- _Task objective_
Each line that contains the string "changes" counts once; report how many such lines appear in the data, as a number only.

Stored data entries:
....................

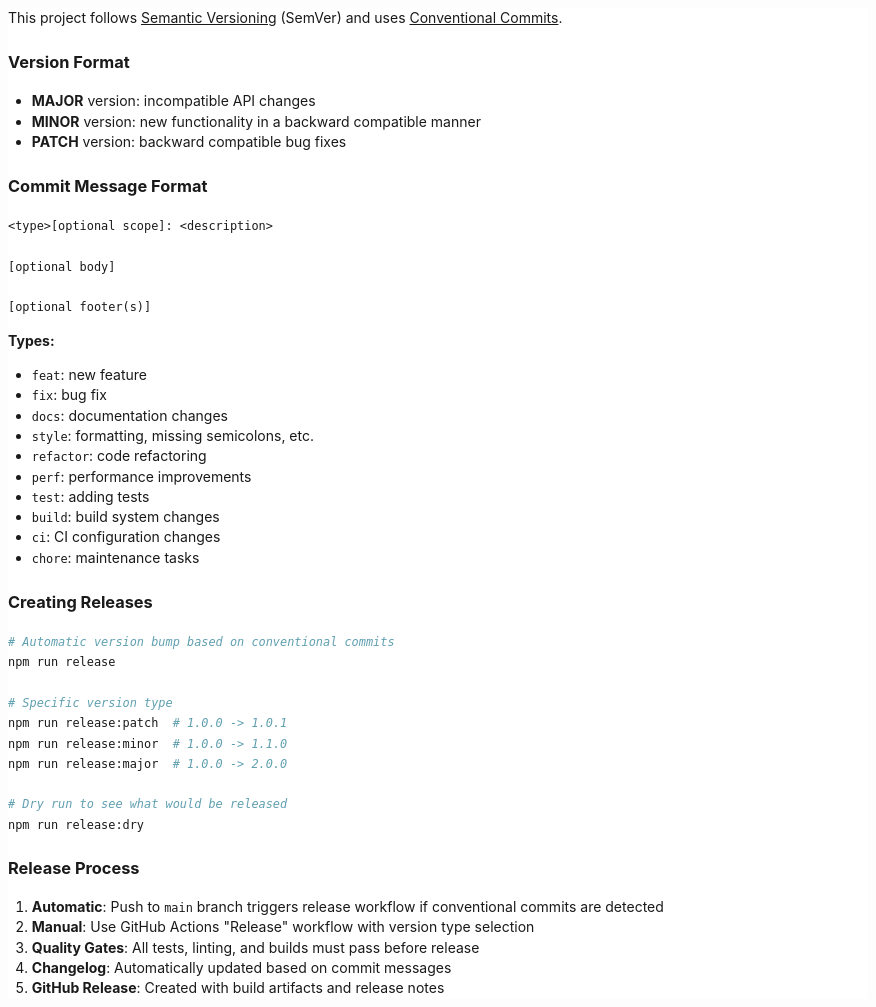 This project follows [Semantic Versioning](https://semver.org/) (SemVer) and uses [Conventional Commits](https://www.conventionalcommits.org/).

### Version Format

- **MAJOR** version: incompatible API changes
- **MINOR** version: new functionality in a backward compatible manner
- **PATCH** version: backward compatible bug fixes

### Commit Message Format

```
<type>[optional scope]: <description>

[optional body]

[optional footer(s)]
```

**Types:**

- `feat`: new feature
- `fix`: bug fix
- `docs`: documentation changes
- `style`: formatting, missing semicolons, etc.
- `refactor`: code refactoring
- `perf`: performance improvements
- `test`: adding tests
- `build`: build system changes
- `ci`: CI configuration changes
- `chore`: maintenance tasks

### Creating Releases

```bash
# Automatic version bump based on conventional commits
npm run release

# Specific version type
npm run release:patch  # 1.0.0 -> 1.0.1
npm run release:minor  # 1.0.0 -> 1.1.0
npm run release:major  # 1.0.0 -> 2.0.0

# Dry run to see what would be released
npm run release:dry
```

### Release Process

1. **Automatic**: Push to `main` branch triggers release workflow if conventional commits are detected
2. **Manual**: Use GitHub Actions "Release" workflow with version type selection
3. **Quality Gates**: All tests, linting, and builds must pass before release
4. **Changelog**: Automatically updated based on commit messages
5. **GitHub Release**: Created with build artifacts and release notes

....................

- _Result of this exercise_
4